■ Exercise directions: Leaving all pictures aside, write out the records below precisely as given.

——

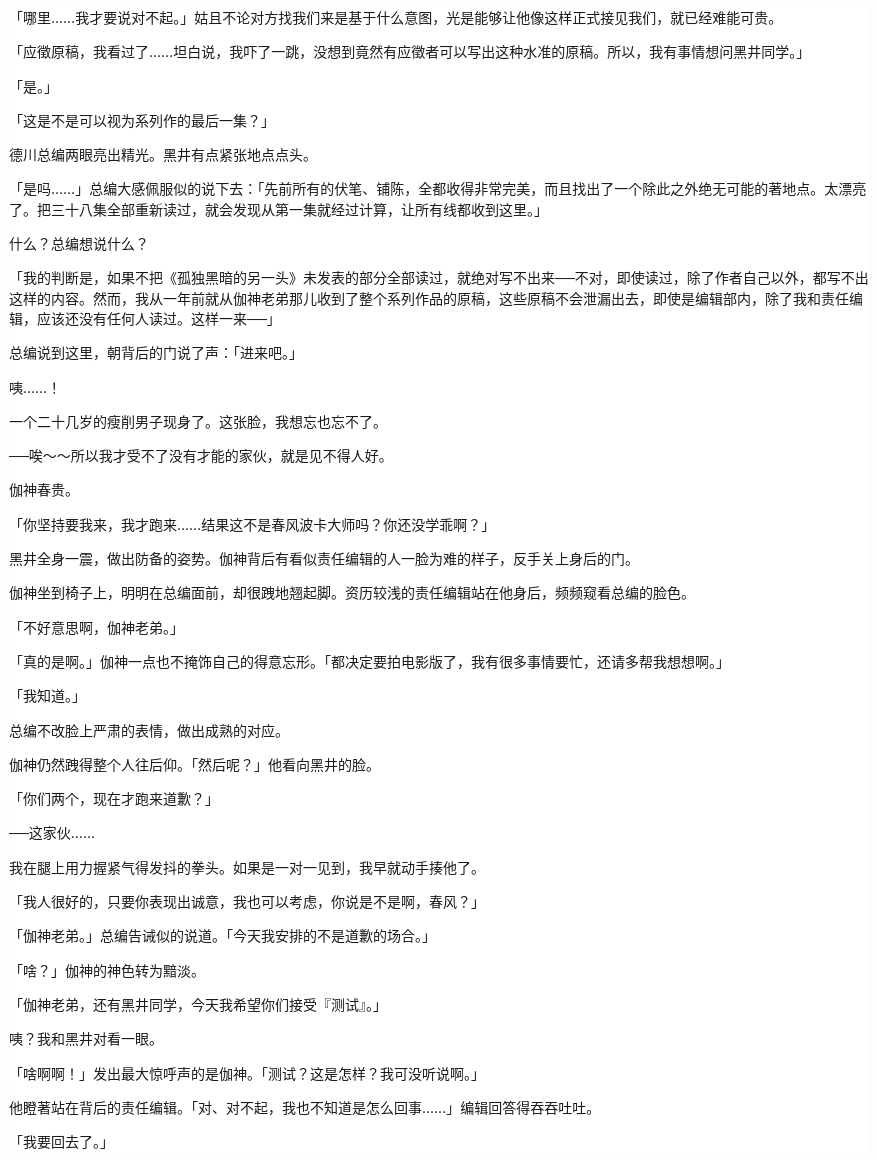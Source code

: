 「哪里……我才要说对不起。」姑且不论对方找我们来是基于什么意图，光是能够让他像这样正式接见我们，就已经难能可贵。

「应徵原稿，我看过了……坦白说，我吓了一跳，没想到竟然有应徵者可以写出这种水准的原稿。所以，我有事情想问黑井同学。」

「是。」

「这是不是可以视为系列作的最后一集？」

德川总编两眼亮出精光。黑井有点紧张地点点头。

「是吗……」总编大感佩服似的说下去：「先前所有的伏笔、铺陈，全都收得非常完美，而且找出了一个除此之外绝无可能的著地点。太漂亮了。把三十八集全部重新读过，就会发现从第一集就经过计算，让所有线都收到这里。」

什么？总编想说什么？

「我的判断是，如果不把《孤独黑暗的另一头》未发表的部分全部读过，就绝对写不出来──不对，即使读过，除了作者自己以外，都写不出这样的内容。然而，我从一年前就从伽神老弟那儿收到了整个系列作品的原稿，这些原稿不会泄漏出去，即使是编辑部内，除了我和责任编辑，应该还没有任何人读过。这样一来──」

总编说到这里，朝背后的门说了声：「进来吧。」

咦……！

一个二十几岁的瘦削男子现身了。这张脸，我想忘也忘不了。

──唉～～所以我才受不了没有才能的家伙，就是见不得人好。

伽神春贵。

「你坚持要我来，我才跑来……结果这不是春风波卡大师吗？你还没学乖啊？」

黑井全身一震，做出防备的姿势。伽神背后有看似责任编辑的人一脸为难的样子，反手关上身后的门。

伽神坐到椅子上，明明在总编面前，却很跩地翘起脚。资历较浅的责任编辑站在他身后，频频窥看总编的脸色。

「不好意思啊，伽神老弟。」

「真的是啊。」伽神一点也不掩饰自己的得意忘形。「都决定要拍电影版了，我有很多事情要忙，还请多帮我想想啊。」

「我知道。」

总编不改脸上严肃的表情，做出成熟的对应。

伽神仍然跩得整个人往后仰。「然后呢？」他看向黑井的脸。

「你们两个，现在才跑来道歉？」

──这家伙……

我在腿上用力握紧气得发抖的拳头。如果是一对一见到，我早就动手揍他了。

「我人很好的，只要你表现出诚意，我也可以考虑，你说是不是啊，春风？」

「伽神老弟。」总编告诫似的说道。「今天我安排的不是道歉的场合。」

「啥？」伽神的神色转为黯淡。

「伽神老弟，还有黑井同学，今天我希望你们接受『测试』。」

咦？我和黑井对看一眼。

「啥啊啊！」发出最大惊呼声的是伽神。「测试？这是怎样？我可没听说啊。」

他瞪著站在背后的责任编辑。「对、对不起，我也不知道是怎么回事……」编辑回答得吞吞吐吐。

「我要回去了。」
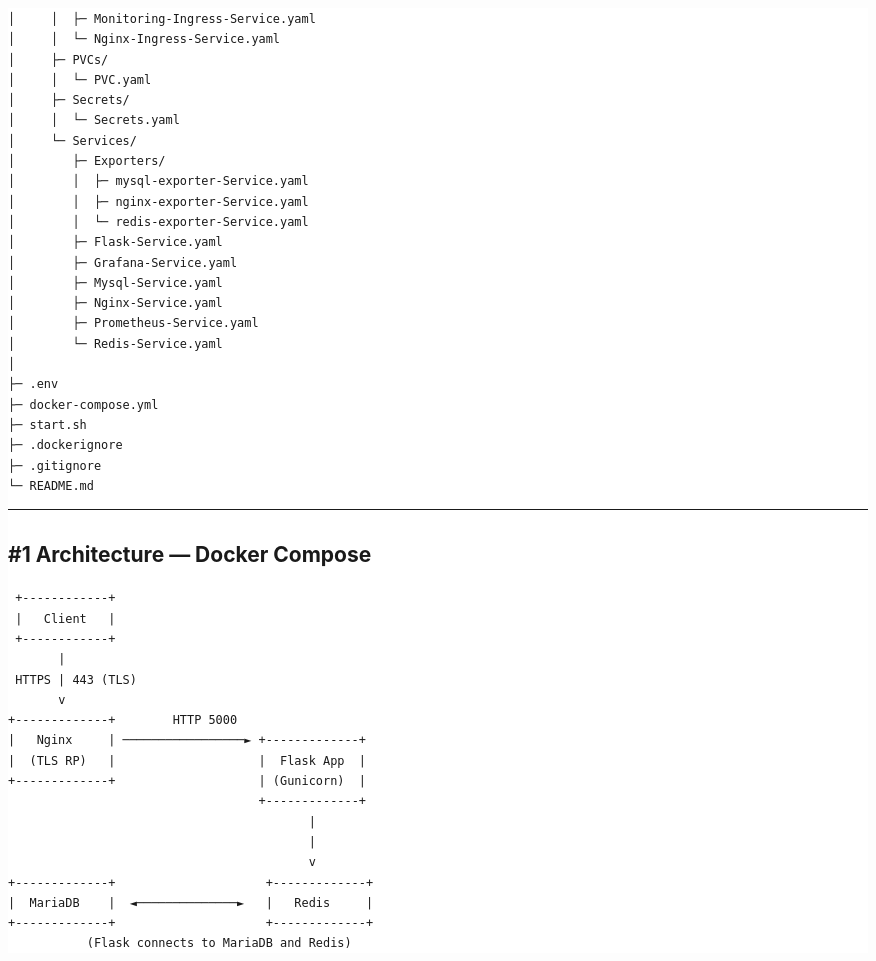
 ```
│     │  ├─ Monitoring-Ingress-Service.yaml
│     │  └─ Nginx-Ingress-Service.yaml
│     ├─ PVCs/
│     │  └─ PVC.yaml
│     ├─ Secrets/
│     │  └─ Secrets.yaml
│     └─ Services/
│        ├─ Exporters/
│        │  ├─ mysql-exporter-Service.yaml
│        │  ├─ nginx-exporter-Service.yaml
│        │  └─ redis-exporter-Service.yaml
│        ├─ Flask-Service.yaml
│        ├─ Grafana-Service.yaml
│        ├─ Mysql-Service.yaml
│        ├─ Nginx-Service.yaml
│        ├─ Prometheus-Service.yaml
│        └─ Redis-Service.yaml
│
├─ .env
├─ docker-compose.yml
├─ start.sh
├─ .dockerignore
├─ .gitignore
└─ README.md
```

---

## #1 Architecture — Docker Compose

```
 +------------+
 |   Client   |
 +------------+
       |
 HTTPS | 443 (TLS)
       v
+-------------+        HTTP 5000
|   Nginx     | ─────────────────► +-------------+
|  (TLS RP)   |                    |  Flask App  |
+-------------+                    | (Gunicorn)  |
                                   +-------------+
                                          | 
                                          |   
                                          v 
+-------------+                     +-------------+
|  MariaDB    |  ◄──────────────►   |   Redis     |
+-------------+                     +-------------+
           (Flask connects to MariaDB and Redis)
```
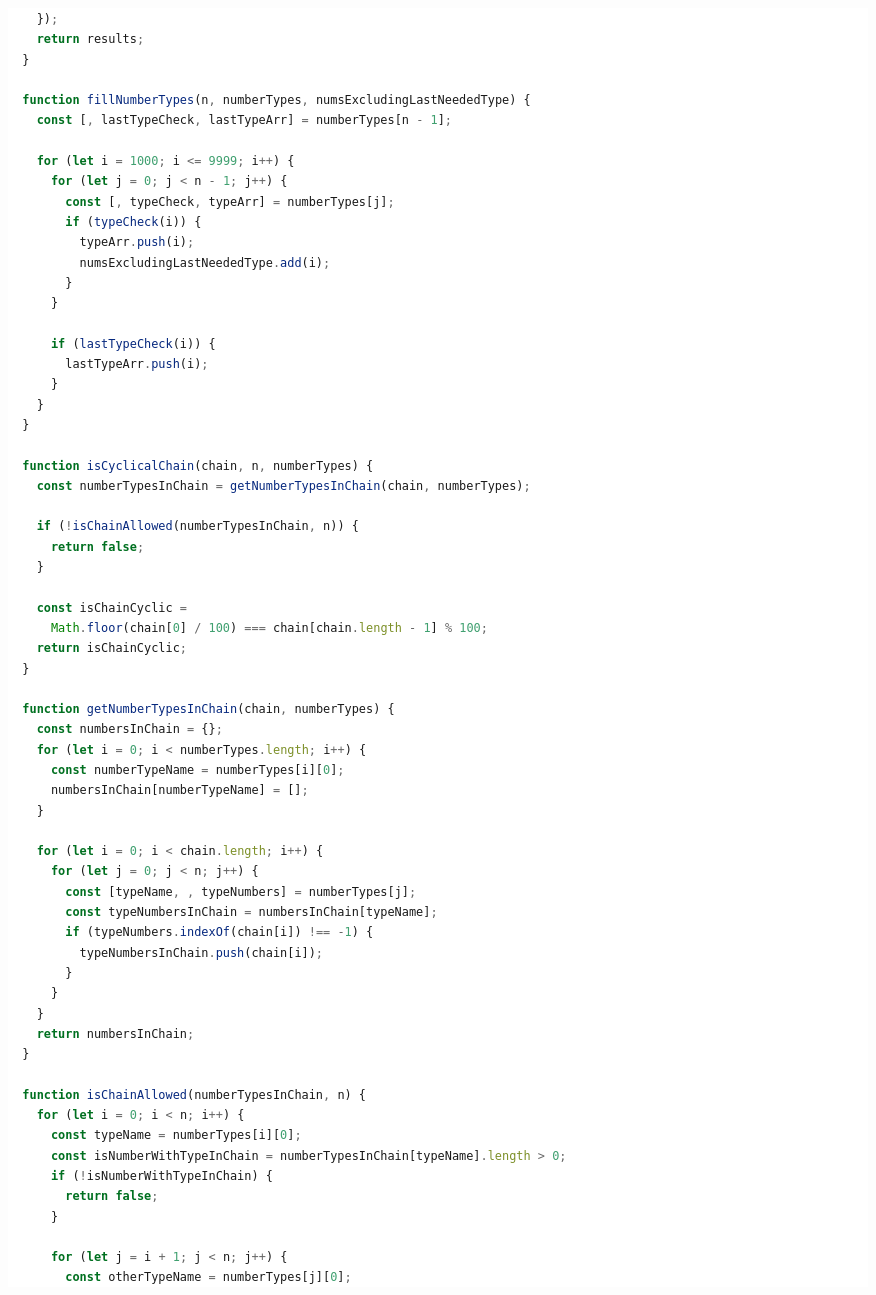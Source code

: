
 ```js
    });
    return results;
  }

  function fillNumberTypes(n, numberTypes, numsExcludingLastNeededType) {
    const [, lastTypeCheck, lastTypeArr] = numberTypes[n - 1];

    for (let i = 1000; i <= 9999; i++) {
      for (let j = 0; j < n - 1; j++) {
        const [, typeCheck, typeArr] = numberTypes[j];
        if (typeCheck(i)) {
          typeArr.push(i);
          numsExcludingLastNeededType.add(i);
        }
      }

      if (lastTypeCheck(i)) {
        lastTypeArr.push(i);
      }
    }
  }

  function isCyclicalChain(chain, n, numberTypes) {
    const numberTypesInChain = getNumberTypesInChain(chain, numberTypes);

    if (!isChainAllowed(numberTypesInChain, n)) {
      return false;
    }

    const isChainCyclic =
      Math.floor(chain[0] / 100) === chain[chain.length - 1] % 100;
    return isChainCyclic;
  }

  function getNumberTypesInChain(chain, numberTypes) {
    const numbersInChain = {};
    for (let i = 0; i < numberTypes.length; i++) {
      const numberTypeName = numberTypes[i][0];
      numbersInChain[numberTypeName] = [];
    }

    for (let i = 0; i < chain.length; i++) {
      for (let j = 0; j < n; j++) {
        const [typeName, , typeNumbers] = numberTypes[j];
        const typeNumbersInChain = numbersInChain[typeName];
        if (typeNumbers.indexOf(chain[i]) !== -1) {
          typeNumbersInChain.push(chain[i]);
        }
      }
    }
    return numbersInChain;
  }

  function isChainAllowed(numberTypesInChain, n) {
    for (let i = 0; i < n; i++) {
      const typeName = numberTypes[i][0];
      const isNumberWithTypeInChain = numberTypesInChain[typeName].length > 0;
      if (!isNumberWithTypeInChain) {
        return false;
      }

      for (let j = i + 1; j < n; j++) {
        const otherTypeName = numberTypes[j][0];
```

——

■ Solution for this task:
Source code

: 「哪里……我才要说对不起。」姑且不论对方找我们来是基于什么意图，光是能够让他像这样正式接见我们，就已经难能可贵。

「应徵原稿，我看过了……坦白说，我吓了一跳，没想到竟然有应徵者可以写出这种水准的原稿。所以，我有事情想问黑井同学。」

「是。」

「这是不是可以视为系列作的最后一集？」

德川总编两眼亮出精光。黑井有点紧张地点点头。

「是吗……」总编大感佩服似的说下去：「先前所有的伏笔、铺陈，全都收得非常完美，而且找出了一个除此之外绝无可能的著地点。太漂亮了。把三十八集全部重新读过，就会发现从第一集就经过计算，让所有线都收到这里。」

什么？总编想说什么？

「我的判断是，如果不把《孤独黑暗的另一头》未发表的部分全部读过，就绝对写不出来──不对，即使读过，除了作者自己以外，都写不出这样的内容。然而，我从一年前就从伽神老弟那儿收到了整个系列作品的原稿，这些原稿不会泄漏出去，即使是编辑部内，除了我和责任编辑，应该还没有任何人读过。这样一来──」

总编说到这里，朝背后的门说了声：「进来吧。」

咦……！

一个二十几岁的瘦削男子现身了。这张脸，我想忘也忘不了。

──唉～～所以我才受不了没有才能的家伙，就是见不得人好。

伽神春贵。

「你坚持要我来，我才跑来……结果这不是春风波卡大师吗？你还没学乖啊？」

黑井全身一震，做出防备的姿势。伽神背后有看似责任编辑的人一脸为难的样子，反手关上身后的门。

伽神坐到椅子上，明明在总编面前，却很跩地翘起脚。资历较浅的责任编辑站在他身后，频频窥看总编的脸色。

「不好意思啊，伽神老弟。」

「真的是啊。」伽神一点也不掩饰自己的得意忘形。「都决定要拍电影版了，我有很多事情要忙，还请多帮我想想啊。」

「我知道。」

总编不改脸上严肃的表情，做出成熟的对应。

伽神仍然跩得整个人往后仰。「然后呢？」他看向黑井的脸。

「你们两个，现在才跑来道歉？」

──这家伙……

我在腿上用力握紧气得发抖的拳头。如果是一对一见到，我早就动手揍他了。

「我人很好的，只要你表现出诚意，我也可以考虑，你说是不是啊，春风？」

「伽神老弟。」总编告诫似的说道。「今天我安排的不是道歉的场合。」

「啥？」伽神的神色转为黯淡。

「伽神老弟，还有黑井同学，今天我希望你们接受『测试』。」

咦？我和黑井对看一眼。

「啥啊啊！」发出最大惊呼声的是伽神。「测试？这是怎样？我可没听说啊。」

他瞪著站在背后的责任编辑。「对、对不起，我也不知道是怎么回事……」编辑回答得吞吞吐吐。

「我要回去了。」
 ```
│     │  ├─ Monitoring-Ingress-Service.yaml
│     │  └─ Nginx-Ingress-Service.yaml
│     ├─ PVCs/
│     │  └─ PVC.yaml
│     ├─ Secrets/
│     │  └─ Secrets.yaml
│     └─ Services/
│        ├─ Exporters/
│        │  ├─ mysql-exporter-Service.yaml
│        │  ├─ nginx-exporter-Service.yaml
│        │  └─ redis-exporter-Service.yaml
│        ├─ Flask-Service.yaml
│        ├─ Grafana-Service.yaml
│        ├─ Mysql-Service.yaml
│        ├─ Nginx-Service.yaml
│        ├─ Prometheus-Service.yaml
│        └─ Redis-Service.yaml
│
├─ .env
├─ docker-compose.yml
├─ start.sh
├─ .dockerignore
├─ .gitignore
└─ README.md
```

---

## #1 Architecture — Docker Compose

```
 +------------+
 |   Client   |
 +------------+
       |
 HTTPS | 443 (TLS)
       v
+-------------+        HTTP 5000
|   Nginx     | ─────────────────► +-------------+
|  (TLS RP)   |                    |  Flask App  |
+-------------+                    | (Gunicorn)  |
                                   +-------------+
                                          | 
                                          |   
                                          v 
+-------------+                     +-------------+
|  MariaDB    |  ◄──────────────►   |   Redis     |
+-------------+                     +-------------+
           (Flask connects to MariaDB and Redis)
```
Source code

:
 ```js
    });
    return results;
  }

  function fillNumberTypes(n, numberTypes, numsExcludingLastNeededType) {
    const [, lastTypeCheck, lastTypeArr] = numberTypes[n - 1];

    for (let i = 1000; i <= 9999; i++) {
      for (let j = 0; j < n - 1; j++) {
        const [, typeCheck, typeArr] = numberTypes[j];
        if (typeCheck(i)) {
          typeArr.push(i);
          numsExcludingLastNeededType.add(i);
        }
      }

      if (lastTypeCheck(i)) {
        lastTypeArr.push(i);
      }
    }
  }

  function isCyclicalChain(chain, n, numberTypes) {
    const numberTypesInChain = getNumberTypesInChain(chain, numberTypes);

    if (!isChainAllowed(numberTypesInChain, n)) {
      return false;
    }

    const isChainCyclic =
      Math.floor(chain[0] / 100) === chain[chain.length - 1] % 100;
    return isChainCyclic;
  }

  function getNumberTypesInChain(chain, numberTypes) {
    const numbersInChain = {};
    for (let i = 0; i < numberTypes.length; i++) {
      const numberTypeName = numberTypes[i][0];
      numbersInChain[numberTypeName] = [];
    }

    for (let i = 0; i < chain.length; i++) {
      for (let j = 0; j < n; j++) {
        const [typeName, , typeNumbers] = numberTypes[j];
        const typeNumbersInChain = numbersInChain[typeName];
        if (typeNumbers.indexOf(chain[i]) !== -1) {
          typeNumbersInChain.push(chain[i]);
        }
      }
    }
    return numbersInChain;
  }

  function isChainAllowed(numberTypesInChain, n) {
    for (let i = 0; i < n; i++) {
      const typeName = numberTypes[i][0];
      const isNumberWithTypeInChain = numberTypesInChain[typeName].length > 0;
      if (!isNumberWithTypeInChain) {
        return false;
      }

      for (let j = i + 1; j < n; j++) {
        const otherTypeName = numberTypes[j][0];
```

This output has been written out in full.